Since most agencies ask for some payments prior to project completion, ensuring you receive those payments in a timely matter can have a huge effect on the project.
They are particularly important in larger projects where there are subcontractor labor costs or you will be purchasing items of behalf of the client (like plug-ins and stock graphics). You don’t want your agency to get stuck paying them, without having received payment from your client.
Again, remember this isn’t just about getting payment; it’s about keeping the project on schedule.
At the End of the Project
A Successful Conclusion
We hope that all of our projects end on time, on budget, and with a happy client. We know that doesn’t always happen. Your communications strategy and your contract should anticipate and accommodate a variety of scenarios at the end of a project.
When the project completes normally, who will be responsible for site maintenance and updates? You’ll need to clarify that in writing. (It’s very important that sites are fully protected and up-to-date when they launch, and that they’re maintained in that condition. You want to push the client as hard as possible to get those arrangements in place before launch, whether they choose that service from your agency or not).
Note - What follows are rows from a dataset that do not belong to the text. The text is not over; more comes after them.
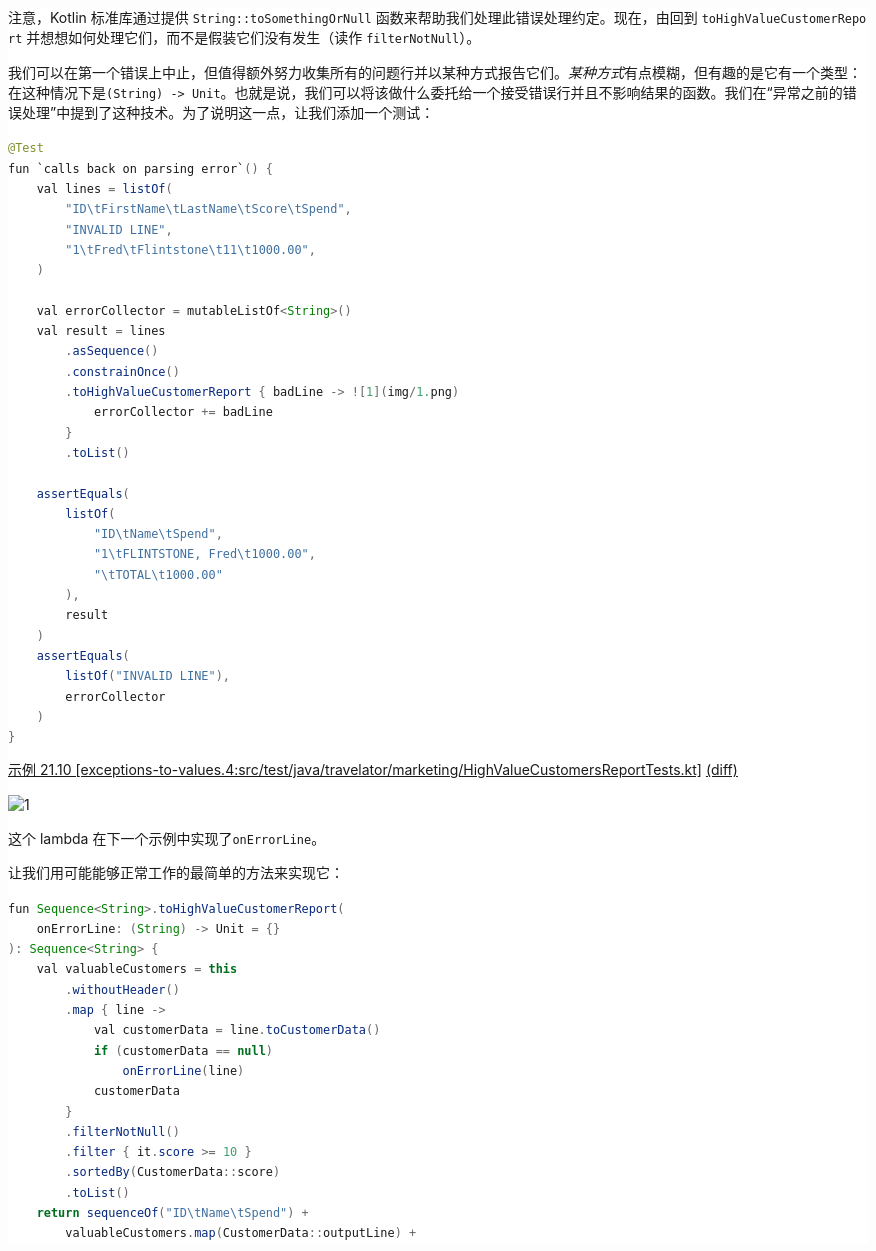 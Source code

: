注意，Kotlin 标准库通过提供 `String::toSomethingOrNull` 函数来帮助我们处理此错误处理约定。现在，由回到 `toHighValueCustomer​Re⁠port` 并想想如何处理它们，而不是假装它们没有发生（读作 `filterNotNull`）。

我们可以在第一个错误上中止，但值得额外努力收集所有的问题行并以某种方式报告它们。*某种方式*有点模糊，但有趣的是它有一个类型：在这种情况下是`(String) -> Unit`。也就是说，我们可以将该做什么委托给一个接受错误行并且不影响结果的函数。我们在“异常之前的错误处理”中提到了这种技术。为了说明这一点，让我们添加一个测试：

```java
@Test
fun `calls back on parsing error`() {
    val lines = listOf(
        "ID\tFirstName\tLastName\tScore\tSpend",
        "INVALID LINE",
        "1\tFred\tFlintstone\t11\t1000.00",
    )

    val errorCollector = mutableListOf<String>()
    val result = lines
        .asSequence()
        .constrainOnce()
        .toHighValueCustomerReport { badLine -> ![1](img/1.png)
            errorCollector += badLine
        }
        .toList()

    assertEquals(
        listOf(
            "ID\tName\tSpend",
            "1\tFLINTSTONE, Fred\t1000.00",
            "\tTOTAL\t1000.00"
        ),
        result
    )
    assertEquals(
        listOf("INVALID LINE"),
        errorCollector
    )
}
```

[示例 21.10 [exceptions-to-values.4:src/test/java/travelator/marketing/HighValueCustomersReportTests.kt]](https://java-to-kotlin.dev/code.html?ref=21.10&show=file) [(diff)](https://java-to-kotlin.dev/code.html?ref=21.10&show=diff)

![1](img/#co_introduction_CO48-1)

这个 lambda 在下一个示例中实现了`onErrorLine`。

让我们用可能能够正常工作的最简单的方法来实现它：

```java
fun Sequence<String>.toHighValueCustomerReport(
    onErrorLine: (String) -> Unit = {}
): Sequence<String> {
    val valuableCustomers = this
        .withoutHeader()
        .map { line ->
            val customerData = line.toCustomerData()
            if (customerData == null)
                onErrorLine(line)
            customerData
        }
        .filterNotNull()
        .filter { it.score >= 10 }
        .sortedBy(CustomerData::score)
        .toList()
    return sequenceOf("ID\tName\tSpend") +
        valuableCustomers.map(CustomerData::outputLine) +
```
If you plan to use the site in your agency portfolio, do the client the courtesy of confirming that (even if it’s in your contract already—as it should be).
A Premature End to the Project
Not every project ends as it should. And it doesn’t have to be a bad situation if it’s handled professionally. Your agency’s goals have to be:
1. Get all payments due to your agency
2. Complete work that has been paid for
3. Ensure client understands the reason(s) project did not complete
4. Ensure client understands their options
While it is not always possible to keep feathers from being ruffled when a project is canceled, maintaining a businesslike tone throughout will always offer the best results.
Making Good Communication an Agency Strategy
Good communication isn’t a one-time thing or a part-time pursuit. It should be integral to your business strategy and, by including it at the end of this post, we are not suggesting that it is an afterthought.
We hope you will make full use of the EmailPRO™ scripts and make them part of an overall agency communications strategy. We welcome any comments or suggestions on the product, or stories of how you’ve made use of them.